2004-10-14 16:50:52

by Martin K. Petersen

[permalink] [raw]
Subject: [PATCH] General purpose zeroed page slab


A while back Bill Irwin converted the page table code on ppc64 to use
a zeroed page slab. I recently did the same on ia64 and got a
significant performance improvement in terms of fault time (4 usec ->
700 nsec).

This cache needs to be initialized fairly early on and so far we've
called it from pgtable_cache_init() on both archs. However, Tony Luck
thought it might be useful to have a general purpose slab cache with
zeroed pages. And other architectures might decide to use it for
their page tables too.

Consequently here's a patch that puts this functionality in slab.c.

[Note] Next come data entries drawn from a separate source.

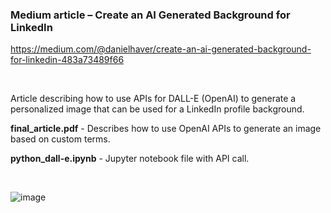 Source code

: ### Medium article – Create an AI Generated Background for LinkedIn
https://medium.com/@danielhaver/create-an-ai-generated-background-for-linkedin-483a73489f66

<br>

Article describing how to use APIs for DALL-E (OpenAI) to generate a personalized image that can be used for a LinkedIn profile background.	

<b>final_article.pdf</b> - Describes how to use OpenAI APIs to generate an image based on custom terms.  

<b>python_dall-e.ipynb</b> - Jupyter notebook file with API call.

<br>

![image](https://github.com/danielhaver/portfolio/assets/41025642/c2b73a15-a274-4908-8d3b-0752b86f7f1f)

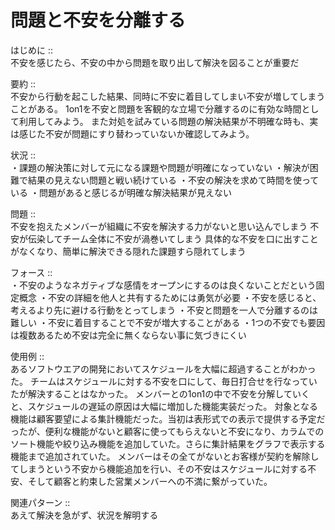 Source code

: 



# 問題と不安を分離する
  
  
はじめに ::  
不安を感じたら、不安の中から問題を取り出して解決を図ることが重要だ  
  
要約 ::  
不安から行動を起こした結果、同時に不安に着目してしまい不安が増してしまうことがある。
1on1を不安と問題を客観的な立場で分離するのに有効な時間として利用してみよう。
また対処を試みている問題の解決結果が不明確な時も、実は感じた不安が問題にすり替わっていないか確認してみよう。  
  
状況 ::  
・課題の解決策に対して元になる課題や問題が明確になっていない
・解決が困難で結果の見えない問題と戦い続けている
・不安の解決を求めて時間を使っている
・問題があると感じるが明確な解決結果が見えない  
  
問題 ::  
不安を抱えたメンバーが組織に不安を解決する力がないと思い込んでしまう
不安が伝染してチーム全体に不安が渦巻いてしまう
具体的な不安を口に出すことがなくなり、簡単に解決できる隠れた課題すら隠れてしまう  
  
フォース ::  
・不安のようなネガティブな感情をオープンにするのは良くないことだという固定概念
・不安の詳細を他人と共有するためには勇気が必要
・不安を感じると、考えるより先に避ける行動をとってしまう
・不安と問題を一人で分離するのは難しい
・不安に着目することで不安が増大することがある
・1つの不安でも要因は複数あるため不安は完全に無くならない事に気づきにくい  
  
使用例 ::  
あるソフトウエアの開発においてスケジュールを大幅に超過することがわかった。
チームはスケジュールに対する不安を口にして、毎日打合せを行なっていたが解決することはなかった。
メンバーとの1on1の中で不安を分解していくと、スケジュールの遅延の原因は大幅に増加した機能実装だった。
対象となる機能は顧客要望による集計機能だった。当初は表形式での表示で提供する予定だったが、便利な機能がないと顧客に使ってもらえないと不安になり、カラムでのソート機能や絞り込み機能を追加していた。さらに集計結果をグラフで表示する機能まで追加されていた。
メンバーはその全てがないとお客様が契約を解除してしまうという不安から機能追加を行い、その不安はスケジュールに対する不安、そして顧客と約束した営業メンバーへの不満に繋がっていた。  
  
関連パターン ::  
あえて解決を急がず、状況を解明する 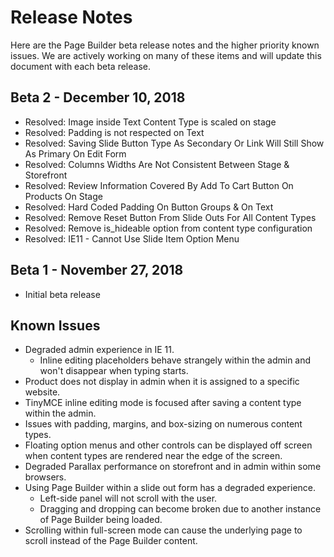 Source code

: # Release Notes

Here are the Page Builder beta release notes and the higher priority known issues. We are actively working on many of these items and will update this document with each beta release.

## Beta 2 - December 10, 2018

- Resolved: Image inside Text Content Type is scaled on stage <!-- MC-3509 --> 
- Resolved: Padding is not respected on Text <!-- MC-3713 --> 
- Resolved: Saving Slide Button Type As Secondary Or Link Will Still Show As Primary On Edit Form <!-- MC-3818 --> 
- Resolved: Columns Widths Are Not Consistent Between Stage & Storefront <!-- MC-3992 --> 
- Resolved: Review Information Covered By Add To Cart Button On Products On Stage <!-- MC-4130 --> 
- Resolved: Hard Coded Padding On Button Groups & On Text <!-- MC-4278 --> 
- Resolved: Remove Reset Button From Slide Outs For All Content Types <!-- MC-5790 --> 
- Resolved: Remove is_hideable option from content type configuration <!-- MC-4959 --> 
- Resolved: IE11 - Cannot Use Slide Item Option Menu <!-- MC-5443 --> 

## Beta 1 - November 27, 2018

- Initial beta release

## Known Issues

* Degraded admin experience in IE 11.
    * Inline editing placeholders behave strangely within the admin and won't disappear when typing starts.
* Product does not display in admin when it is assigned to a specific website. <!-- MC-5373 -->
* TinyMCE inline editing mode is focused after saving a content type within the admin. <!-- MC-3812 -->
* Issues with padding, margins, and box-sizing on numerous content types.
* Floating option menus and other controls can be displayed off screen when content types are rendered near the edge of the screen.
* Degraded Parallax performance on storefront and in admin within some browsers. <!-- MC-5480 -->
* Using Page Builder within a slide out form has a degraded experience.
    * Left-side panel will not scroll with the user.
    * Dragging and dropping can become broken due to another instance of Page Builder being loaded.
* Scrolling within full-screen mode can cause the underlying page to scroll instead of the Page Builder content. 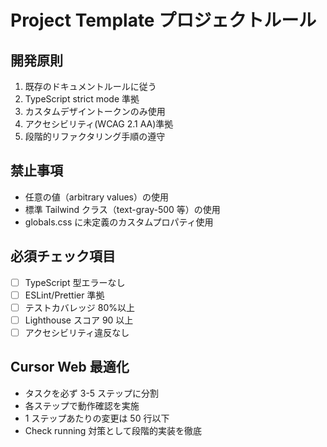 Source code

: # Project Template プロジェクトルール

## 開発原則

1. 既存のドキュメントルールに従う
2. TypeScript strict mode 準拠
3. カスタムデザイントークンのみ使用
4. アクセシビリティ(WCAG 2.1 AA)準拠
5. 段階的リファクタリング手順の遵守

## 禁止事項

- 任意の値（arbitrary values）の使用
- 標準 Tailwind クラス（text-gray-500 等）の使用
- globals.css に未定義のカスタムプロパティ使用

## 必須チェック項目

- [ ] TypeScript 型エラーなし
- [ ] ESLint/Prettier 準拠
- [ ] テストカバレッジ 80%以上
- [ ] Lighthouse スコア 90 以上
- [ ] アクセシビリティ違反なし

## Cursor Web 最適化

- タスクを必ず 3-5 ステップに分割
- 各ステップで動作確認を実施
- 1 ステップあたりの変更は 50 行以下
- Check running 対策として段階的実装を徹底
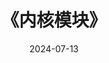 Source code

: ---
title: "《内核模块》"
date: 2024-07-13  
menu:
  main:
    identifier: "linux-kernel"
    parent: "linux"
    name: "《 内核与内核模块 》"
    weight: 1
--- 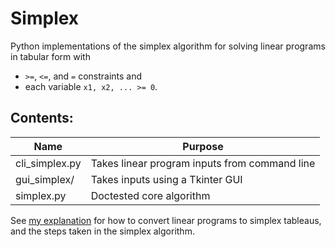 # Simplex
Python implementations of the simplex algorithm for solving linear programs in tabular form with
- `>=`, `<=`, and `=` constraints and
- each variable `x1, x2, ... >= 0`.

## Contents:
|Name | Purpose |
| ----------------- | ----------------------------------- |
| cli_simplex.py | Takes linear program inputs from command line |
| gui_simplex/ | Takes inputs using a Tkinter GUI |
| simplex.py | Doctested core algorithm |

See [my explanation](https://gist.github.com/imengus/f9619a568f7da5bc74eaf20169a24d98) for how to convert linear programs to simplex tableaus, and the steps taken in the simplex algorithm. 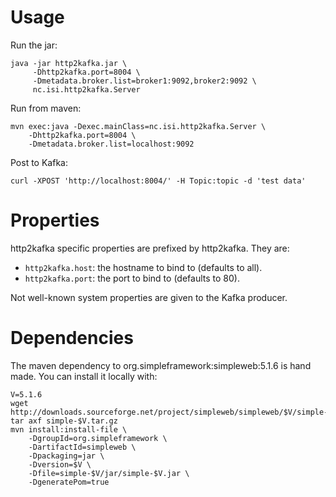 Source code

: 
# Usage

Run the jar:

    java -jar http2kafka.jar \
         -Dhttp2kafka.port=8004 \
         -Dmetadata.broker.list=broker1:9092,broker2:9092 \
         nc.isi.http2kafka.Server

Run from maven:

	mvn exec:java -Dexec.mainClass=nc.isi.http2kafka.Server \
	    -Dhttp2kafka.port=8004 \
	    -Dmetadata.broker.list=localhost:9092

Post to Kafka:

	curl -XPOST 'http://localhost:8004/' -H Topic:topic -d 'test data'

# Properties

http2kafka specific properties are prefixed by http2kafka. They are:

* `http2kafka.host`: the hostname to bind to (defaults to all).
* `http2kafka.port`: the port to bind to (defaults to 80).

Not well-known system properties are given to the Kafka producer.

# Dependencies

The maven dependency to org.simpleframework:simpleweb:5.1.6 is hand made. You 
can install it locally with:

	V=5.1.6
	wget http://downloads.sourceforge.net/project/simpleweb/simpleweb/$V/simple-$V.tar.gz
	tar axf simple-$V.tar.gz
	mvn install:install-file \
	    -DgroupId=org.simpleframework \
	    -DartifactId=simpleweb \
	    -Dpackaging=jar \
	    -Dversion=$V \
	    -Dfile=simple-$V/jar/simple-$V.jar \
	    -DgeneratePom=true
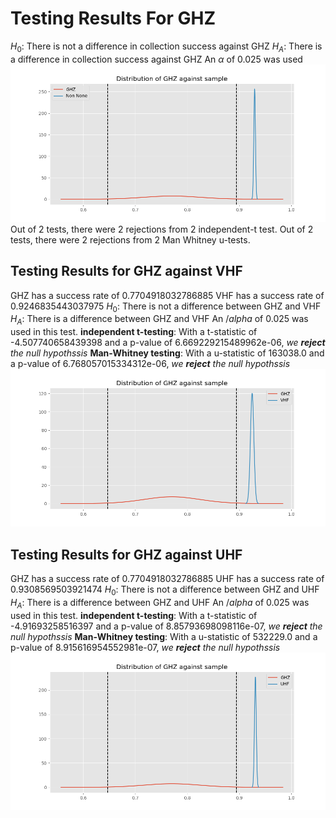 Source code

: # Testing Results For GHZ 
$H_{0}$: There is not a difference in collection success against GHZ 
$H_{A}$: There is a difference in collection success against GHZ
An $\alpha$ of 0.025 was used![](images/GHZ_against_all_Band.png) 
Out of 2 tests, there were 2 rejections from 2 independent-t test.
Out of 2 tests, there were 2 rejections from 2 Man Whitney u-tests.
## Testing Results for GHZ against VHF 
GHZ has a success rate of 0.7704918032786885
VHF has a success rate of 0.9246835443037975
$H_{0}$: There is not a difference between GHZ and VHF
$H_{A}$: There is a difference between GHZ and VHF
An $/alpha$ of 0.025 was used in this test.
__independent t-testing__: With a t-statistic of -4.507740658439398 and a p-value of 6.669229215489962e-06, _we **reject** the null hypothssis_
__Man-Whitney testing__: With a u-statistic of 163038.0 and a p-value of 6.768057015334312e-06, _we **reject** the null hypothssis_
![](images/GHZ_against_VHF.png) 
## Testing Results for GHZ against UHF 
GHZ has a success rate of 0.7704918032786885
UHF has a success rate of 0.9308569503921474
$H_{0}$: There is not a difference between GHZ and UHF
$H_{A}$: There is a difference between GHZ and UHF
An $/alpha$ of 0.025 was used in this test.
__independent t-testing__: With a t-statistic of -4.91693258516397 and a p-value of 8.85793698098116e-07, _we **reject** the null hypothssis_
__Man-Whitney testing__: With a u-statistic of 532229.0 and a p-value of 8.915616954552981e-07, _we **reject** the null hypothssis_
![](images/GHZ_against_UHF.png) 

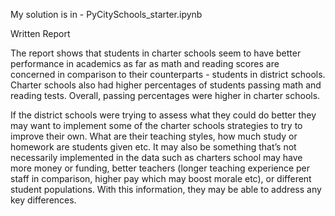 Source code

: My solution is in - PyCitySchools_starter.ipynb

Written Report

The report shows that students in charter schools seem to have better performance in academics as far as math and reading scores are concerned in comparison to their counterparts - students in district schools. Charter schools also had higher percentages of students passing math and reading tests. Overall, passing percentages were higher in charter schools. 

If the district schools were trying to assess what they could do better they may want to implement some of the charter schools strategies to try to improve their own. What are their teaching styles, how much study or homework are students given etc. It may also be something that’s not necessarily implemented in the data such as charters school may have more money or funding, better teachers (longer teaching experience per staff in comparison, higher pay which may boost morale etc), or different student populations. With this information, they may be able to address any key differences.
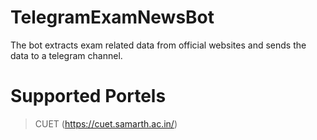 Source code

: # TelegramExamNewsBot

The bot extracts exam related data from official websites and sends the data to a telegram channel.

# Supported Portels

> CUET (https://cuet.samarth.ac.in/)
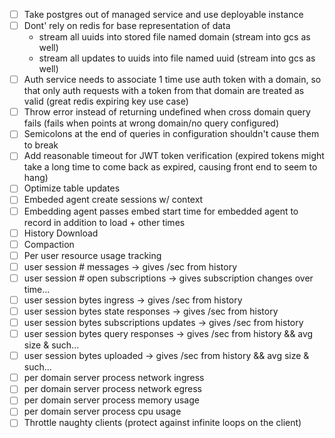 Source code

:- [ ] Take postgres out of managed service and use deployable instance
- [ ] Dont' rely on redis for base representation of data
  -  stream all uuids into stored file named domain (stream into gcs as well)
  -  stream all updates to uuids into file named uuid (stream into gcs as well)
- [ ]  Auth service needs to associate 1 time use auth token with a domain, so that only auth requests with a token from that domain are treated as valid (great redis expiring key use case)
- [ ]  Throw error instead of returning undefined when cross domain query fails (fails when points at wrong domain/no query configured)
- [ ]  Semicolons at the end of queries in configuration shouldn't cause them to break
- [ ]  Add reasonable timeout for JWT token verification (expired tokens might take a long time to come back as expired, causing front end to seem to hang)
- [ ]  Optimize table updates
- [ ]  Embeded agent create sessions w/ context
- [ ]  Embedding agent passes embed start time for embedded agent to record in addition to load + other times
- [ ]  History Download
- [ ]  Compaction
- [ ]  Per user resource usage tracking
  - [ ] user session # messages -> gives /sec from history
  - [ ] user session # open subscriptions -> gives subscription changes over time...
  - [ ] user session bytes ingress -> gives /sec from history
  - [ ] user session bytes state responses -> gives /sec from history
  - [ ] user session bytes subscriptions updates -> gives /sec from history
  - [ ] user session bytes query responses -> gives /sec from history && avg size & such...
  - [ ] user session bytes uploaded -> gives /sec from history && avg size & such...
  - [ ] per domain server process network ingress
  - [ ] per domain server process network egress
  - [ ] per domain server process memory usage
  - [ ] per domain server process cpu usage
- [ ]  Throttle naughty clients (protect against infinite loops on the client)
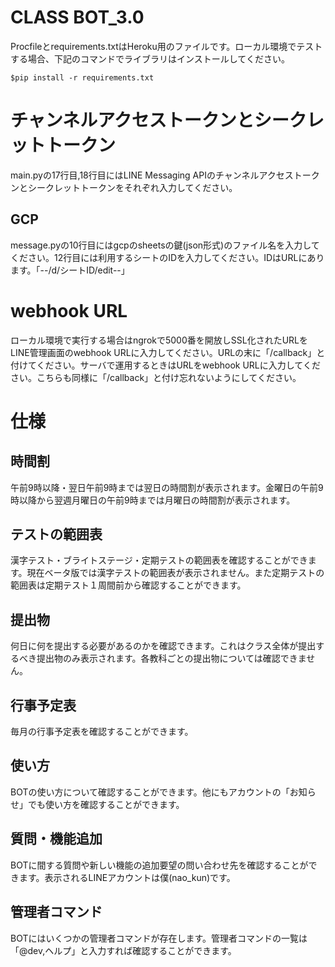 # CLASS BOT_3.0

Procfileとrequirements.txtはHeroku用のファイルです。ローカル環境でテストする場合、下記のコマンドでライブラリはインストールしてください。

    $pip install -r requirements.txt
    
# チャンネルアクセストークンとシークレットトークン

main.pyの17行目,18行目にはLINE Messaging APIのチャンネルアクセストークンとシークレットトークンをそれぞれ入力してください。

## GCP

message.pyの10行目にはgcpのsheetsの鍵(json形式)のファイル名を入力してください。12行目には利用するシートのIDを入力してください。IDはURLにあります。「--/d/シートID/edit--」

# webhook URL

ローカル環境で実行する場合はngrokで5000番を開放しSSL化されたURLをLINE管理画面のwebhook URLに入力してください。URLの末に「/callback」と付けてください。サーバで運用するときはURLをwebhook URLに入力してください。こちらも同様に「/callback」と付け忘れないようにしてください。

# 仕様

## 時間割

午前9時以降・翌日午前9時までは翌日の時間割が表示されます。金曜日の午前9時以降から翌週月曜日の午前9時までは月曜日の時間割が表示されます。

## テストの範囲表

漢字テスト・ブライトステージ・定期テストの範囲表を確認することができます。現在ベータ版では漢字テストの範囲表が表示されません。また定期テストの範囲表は定期テスト１周間前から確認することができます。

## 提出物

何日に何を提出する必要があるのかを確認できます。これはクラス全体が提出するべき提出物のみ表示されます。各教科ごとの提出物については確認できません。

## 行事予定表

毎月の行事予定表を確認することができます。

## 使い方

BOTの使い方について確認することができます。他にもアカウントの「お知らせ」でも使い方を確認することができます。

## 質問・機能追加

BOTに間する質問や新しい機能の追加要望の問い合わせ先を確認することができます。表示されるLINEアカウントは僕(nao_kun)です。

## 管理者コマンド

BOTにはいくつかの管理者コマンドが存在します。管理者コマンドの一覧は「@dev,ヘルプ」と入力すれば確認することができます。

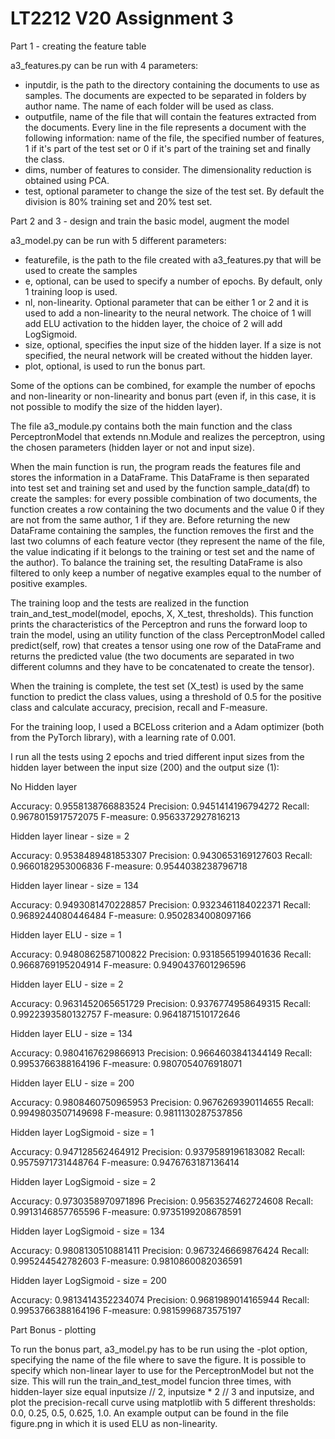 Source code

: # LT2212 V20 Assignment 3

Part 1 - creating the feature table

a3_features.py can be run with 4 parameters: 
  - inputdir, is the path to the directory containing the documents to use as samples. The documents are expected to be separated in folders by author name. The name of each folder will be used as class.
  - outputfile, name of the file that will contain the features extracted from the documents. Every line in the file represents a document with the following information: name of the file, the specified number of features, 1 if it's part of the test set or 0 if it's part of the training set and finally the class.
  - dims, number of features to consider. The dimensionality reduction is obtained using PCA.
  - test, optional parameter to change the size of the test set. By default the division is 80% training set and 20% test set.
  

Part 2 and 3 - design and train the basic model, augment the model

a3_model.py can be run with 5 different parameters:

  - featurefile, is the path to the file created with a3_features.py that will be used to create the samples
  - e, optional, can be used to specify a number of epochs. By default, only 1 training loop is used.
  - nl, non-linearity. Optional parameter that can be either 1 or 2 and it is used to add a non-linearity to the neural network. The choice of 1 will add ELU activation to the hidden layer, the choice of 2 will add LogSigmoid.
  - size, optional, specifies the input size of the hidden layer. If a size is not specified, the neural network will be created without the hidden layer.
  - plot, optional, is used to run the bonus part.
  
Some of the options can be combined, for example the number of epochs and non-linearity or non-linearity and bonus part (even if, in this case, it is not possible to modify the size of the hidden layer).

The file a3_module.py contains both the main function and the class PerceptronModel that extends nn.Module and realizes the perceptron, using the chosen parameters (hidden layer or not and input size).

When the main function is run, the program reads the features file and stores the information in a DataFrame. This DataFrame is then separated into test set and training set and used by the function sample_data(df) to create the samples: for every possible combination of two documents, the function creates a row containing the two documents and the value 0 if they are not from the same author, 1 if they are. 
Before returning the new DataFrame containing the samples, the function removes the first and the last two columns of each feature vector (they represent the name of the file, the value indicating if it belongs to the training or test set and the name of the author). To balance the training set, the resulting DataFrame is also filtered to only keep a number of negative examples equal to the number of positive examples.

The training loop and the tests are realized in the function train_and_test_model(model, epochs, X, X_test, thresholds).
This function prints the characteristics of the Perceptron and runs the forward loop to train the model, using an utility function of the class PerceptronModel called predict(self, row) that creates a tensor using one row of the DataFrame and returns the predicted value (the two documents are separated in two different columns and they have to be concatenated to create the tensor).

When the training is complete, the test set (X_test) is used by the same function to predict the class values, using a threshold of 0.5 for the positive class and calculate accuracy, precision, recall and F-measure.

For the training loop, I used a BCELoss criterion and a Adam optimizer (both from the PyTorch library), with a learning rate of 0.001.


I run all the tests using 2 epochs and tried different input sizes from the hidden layer between the input size (200) and the output size (1):

No Hidden layer

Accuracy: 0.9558138766883524
Precision: 0.9451414196794272
Recall: 0.9678015917572075
F-measure: 0.9563372927816213

Hidden layer linear - size = 2

Accuracy: 0.9538489481853307
Precision: 0.9430653169127603
Recall: 0.9660182953006836
F-measure: 0.9544038238796718

Hidden layer linear - size = 134

Accuracy: 0.9493081470228857
Precision: 0.9323461184022371
Recall: 0.9689244080446484
F-measure: 0.9502834008097166

Hidden layer ELU - size = 1

Accuracy: 0.9480862587100822
Precision: 0.9318565199401636
Recall: 0.9668769195204914
F-measure: 0.9490437601296596

Hidden layer ELU - size = 2

Accuracy: 0.9631452065651729
Precision: 0.9376774958649315
Recall: 0.9922393580132757
F-measure: 0.9641871510172646

Hidden layer ELU - size = 134

Accuracy: 0.9804167629866913
Precision: 0.9664603841344149
Recall: 0.9953766388164196
F-measure: 0.9807054076918071

Hidden layer ELU - size = 200

Accuracy: 0.9808460750965953
Precision: 0.9676269390114655
Recall: 0.9949803507149698
F-measure: 0.9811130287537856

Hidden layer LogSigmoid - size = 1

Accuracy: 0.947128562464912
Precision: 0.9379589196183082
Recall: 0.9575971731448764
F-measure: 0.9476763187136414

Hidden layer LogSigmoid - size = 2

Accuracy: 0.9730358970971896
Precision: 0.9563527462724608
Recall: 0.9913146857765596
F-measure: 0.9735199208678591

Hidden layer LogSigmoid - size = 134

Accuracy: 0.9808130510881411
Precision: 0.9673246669876424
Recall: 0.995244542782603
F-measure: 0.9810860082036591

Hidden layer LogSigmoid - size = 200

Accuracy: 0.9813414352234074
Precision: 0.9681989014165944
Recall: 0.9953766388164196
F-measure: 0.9815996873575197


Part Bonus - plotting

To run the bonus part, a3_model.py has to be run using the -plot option, specifying the name of the file where to save the figure. It is possible to specify which non-linear layer to use for the PerceptronModel but not the size. This will run the train_and_test_model funcion three times, with hidden-layer size equal inputsize // 2, inputsize * 2 // 3 and inputsize, and plot the precision-recall curve using matplotlib with 5 different thresholds: 0.0, 0.25, 0.5, 0.625, 1.0. An example output can be found in the file figure.png in which it is used ELU as non-linearity.

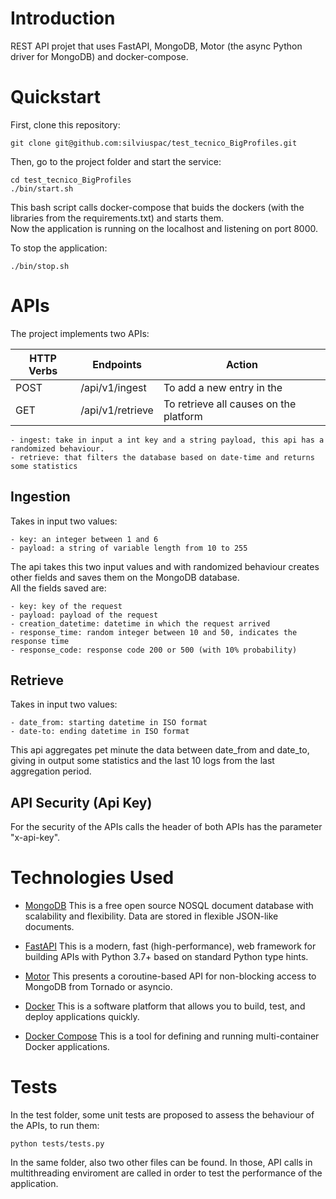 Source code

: # Introduction
REST API projet that uses FastAPI, MongoDB, Motor (the async Python driver for MongoDB) and docker-compose.<br />

# Quickstart

First, clone this repository:

    git clone git@github.com:silviuspac/test_tecnico_BigProfiles.git

Then, go to the project folder and start the service:

    cd test_tecnico_BigProfiles
    ./bin/start.sh

This bash script calls docker-compose that buids the dockers (with the libraries from the requirements.txt) and starts them. <br />
Now the application is running on the localhost and listening on port 8000.

To stop the application:

    ./bin/stop.sh

# APIs
The project implements two APIs:

| HTTP Verbs | Endpoints | Action |
| --- | --- | --- |
| POST | /api/v1/ingest | To add a new entry in the  |
| GET | /api/v1/retrieve | To retrieve all causes on the platform |

    - ingest: take in input a int key and a string payload, this api has a randomized behaviour. 
    - retrieve: that filters the database based on date-time and returns some statistics

## Ingestion 
Takes in input two values: <br />

    - key: an integer between 1 and 6
    - payload: a string of variable length from 10 to 255

The api takes this two input values and with randomized behaviour creates other fields and saves them on the MongoDB database.<br />
All the fields saved are:

    - key: key of the request
    - payload: payload of the request
    - creation_datetime: datetime in which the request arrived
    - response_time: random integer between 10 and 50, indicates the response time
    - response_code: response code 200 or 500 (with 10% probability) 

## Retrieve
Takes in input two values: <br />

    - date_from: starting datetime in ISO format
    - date-to: ending datetime in ISO format

This api aggregates pet minute the data between date_from and date_to, giving in output some statistics and the last 10 logs from the last aggregation period.

## API Security (Api Key)
For the security of the APIs calls the header of both APIs has the parameter "x-api-key".

# Technologies Used
* [MongoDB](https://www.mongodb.com/) This is a free open source NOSQL document database with scalability and flexibility. Data are stored in flexible JSON-like documents.
  
* [FastAPI](https://fastapi.tiangolo.com/) This is a modern, fast (high-performance), web framework for building APIs with Python 3.7+ based on standard Python type hints.

* [Motor](https://www.mongodb.com/docs/drivers/motor/) This presents a coroutine-based API for non-blocking access to MongoDB from Tornado or asyncio.

* [Docker](https://www.docker.com/) This is a software platform that allows you to build, test, and deploy applications quickly.

* [Docker Compose](https://docs.docker.com/compose/) This is a tool for defining and running multi-container Docker applications.

# Tests
In the test folder, some unit tests are proposed to assess the behaviour of the APIs, to run them:

    python tests/tests.py

In the same folder, also two other files can be found. In those, API calls in multithreading enviroment are called in order to test the performance of the application.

Signed-off-by: Martin K. Petersen <[email protected]>

--
Martin K. Petersen Wild Open Source, Inc.
[email protected] http://www.wildopensource.com/

diff -urN -X /usr/people/mkp/bin/dontdiff linux-pristine/include/linux/slab.h zero-slab/include/linux/slab.h
--- linux-pristine/include/linux/slab.h 2004-10-11 14:57:20.000000000 -0700
+++ zero-slab/include/linux/slab.h 2004-10-13 17:49:29.000000000 -0700
@@ -115,6 +115,7 @@
extern kmem_cache_t *signal_cachep;
extern kmem_cache_t *sighand_cachep;
extern kmem_cache_t *bio_cachep;
+extern kmem_cache_t *zero_page_cachep;

extern atomic_t slab_reclaim_pages;

diff -urN -X /usr/people/mkp/bin/dontdiff linux-pristine/mm/slab.c zero-slab/mm/slab.c
--- linux-pristine/mm/slab.c 2004-10-11 14:57:20.000000000 -0700
+++ zero-slab/mm/slab.c 2004-10-13 17:49:57.000000000 -0700
@@ -716,6 +716,13 @@

static struct notifier_block cpucache_notifier = { &cpuup_callback, NULL, 0 };

+kmem_cache_t *zero_page_cachep;
+
+static void zero_page_ctor(void *pte, kmem_cache_t *cache, unsigned long flags)
+{
+ memset(pte, 0, PAGE_SIZE);
+}
+
/* Initialisation.
* Called after the gfp() functions have been enabled, and before smp_init().
*/
@@ -837,6 +844,16 @@
/* The reap timers are started later, with a module init call:
* That part of the kernel is not yet operational.
*/
+
+ /* General purpose cache of zeroed pages */
+ zero_page_cachep = kmem_cache_create("zero_page_cache",
+ PAGE_SIZE, 0,
+ SLAB_HWCACHE_ALIGN |
+ SLAB_MUST_HWCACHE_ALIGN,
+ zero_page_ctor,
+ NULL);
+ if (!zero_page_cachep)
+ panic("could not create zero_page_cache!\n");
}

static int __init cpucache_init(void)


2004-10-14 18:29:30

by Matthew Wilcox

[permalink] [raw]
Subject: Re: [PATCH] General purpose zeroed page slab

On Thu, Oct 14, 2004 at 01:30:21PM -0400, Brian Gerst wrote:
> This doesn't work as you expect it does. The constructor is only called
> when a new slab is created, for each new object on the slab. It is
> _not_ run again when an object is freed. So if a page is freed then
> immediately reallocated it will contain garbage.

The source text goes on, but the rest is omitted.